**Work to complete:**
Go through the records and extract every line with the word "mithilfe".
╭─ Exercise input
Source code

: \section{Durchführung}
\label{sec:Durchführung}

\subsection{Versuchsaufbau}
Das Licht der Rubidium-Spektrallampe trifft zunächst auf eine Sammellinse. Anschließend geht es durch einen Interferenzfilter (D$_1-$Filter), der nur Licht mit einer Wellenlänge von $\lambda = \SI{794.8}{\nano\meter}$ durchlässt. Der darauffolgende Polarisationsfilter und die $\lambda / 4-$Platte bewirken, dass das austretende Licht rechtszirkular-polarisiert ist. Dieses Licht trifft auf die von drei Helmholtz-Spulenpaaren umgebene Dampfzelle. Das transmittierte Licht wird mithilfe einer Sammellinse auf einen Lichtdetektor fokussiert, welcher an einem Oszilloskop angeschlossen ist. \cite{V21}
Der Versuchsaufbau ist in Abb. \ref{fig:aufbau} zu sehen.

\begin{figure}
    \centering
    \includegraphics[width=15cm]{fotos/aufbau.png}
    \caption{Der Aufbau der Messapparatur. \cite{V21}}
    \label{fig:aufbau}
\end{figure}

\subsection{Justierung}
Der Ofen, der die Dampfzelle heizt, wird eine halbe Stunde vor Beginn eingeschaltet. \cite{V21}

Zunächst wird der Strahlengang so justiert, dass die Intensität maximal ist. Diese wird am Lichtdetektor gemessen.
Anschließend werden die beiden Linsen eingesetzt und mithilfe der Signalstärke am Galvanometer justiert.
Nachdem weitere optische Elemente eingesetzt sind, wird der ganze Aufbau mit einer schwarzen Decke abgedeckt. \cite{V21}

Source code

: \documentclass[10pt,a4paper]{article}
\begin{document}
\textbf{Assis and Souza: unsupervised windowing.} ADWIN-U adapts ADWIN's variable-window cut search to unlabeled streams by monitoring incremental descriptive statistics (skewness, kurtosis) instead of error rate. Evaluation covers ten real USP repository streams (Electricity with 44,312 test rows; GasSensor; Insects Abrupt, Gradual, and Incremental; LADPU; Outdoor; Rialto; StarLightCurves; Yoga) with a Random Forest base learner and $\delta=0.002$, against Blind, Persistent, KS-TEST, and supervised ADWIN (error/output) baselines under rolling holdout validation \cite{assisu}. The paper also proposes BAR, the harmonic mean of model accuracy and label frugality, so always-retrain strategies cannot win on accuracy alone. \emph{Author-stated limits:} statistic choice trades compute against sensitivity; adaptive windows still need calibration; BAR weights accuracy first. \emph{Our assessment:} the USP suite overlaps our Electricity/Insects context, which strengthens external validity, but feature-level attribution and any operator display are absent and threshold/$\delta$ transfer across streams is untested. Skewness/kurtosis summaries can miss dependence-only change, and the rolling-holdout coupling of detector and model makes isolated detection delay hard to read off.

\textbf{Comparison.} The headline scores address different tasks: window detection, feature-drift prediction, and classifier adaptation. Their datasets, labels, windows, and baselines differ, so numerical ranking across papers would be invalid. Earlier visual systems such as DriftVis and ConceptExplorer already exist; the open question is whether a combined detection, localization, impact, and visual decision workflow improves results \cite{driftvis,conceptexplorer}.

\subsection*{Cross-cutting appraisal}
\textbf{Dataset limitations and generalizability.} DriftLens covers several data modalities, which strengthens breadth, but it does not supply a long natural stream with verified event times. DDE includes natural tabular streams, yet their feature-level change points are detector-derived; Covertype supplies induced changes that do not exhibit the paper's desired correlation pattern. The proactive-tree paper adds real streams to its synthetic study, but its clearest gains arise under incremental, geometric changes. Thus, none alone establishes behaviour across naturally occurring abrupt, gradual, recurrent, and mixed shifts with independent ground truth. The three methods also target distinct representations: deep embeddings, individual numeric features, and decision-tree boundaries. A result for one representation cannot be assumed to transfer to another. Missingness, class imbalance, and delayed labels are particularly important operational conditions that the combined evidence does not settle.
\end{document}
╰─
**Task solution:**
Das Licht der Rubidium-Spektrallampe trifft zunächst auf eine Sammellinse. Anschließend geht es durch einen Interferenzfilter (D$_1-$Filter), der nur Licht mit einer Wellenlänge von $\lambda = \SI{794.8}{\nano\meter}$ durchlässt. Der darauffolgende Polarisationsfilter und die $\lambda / 4-$Platte bewirken, dass das austretende Licht rechtszirkular-polarisiert ist. Dieses Licht trifft auf die von drei Helmholtz-Spulenpaaren umgebene Dampfzelle. Das transmittierte Licht wird mithilfe einer Sammellinse auf einen Lichtdetektor fokussiert, welcher an einem Oszilloskop angeschlossen ist. \cite{V21}
Anschließend werden die beiden Linsen eingesetzt und mithilfe der Signalstärke am Galvanometer justiert.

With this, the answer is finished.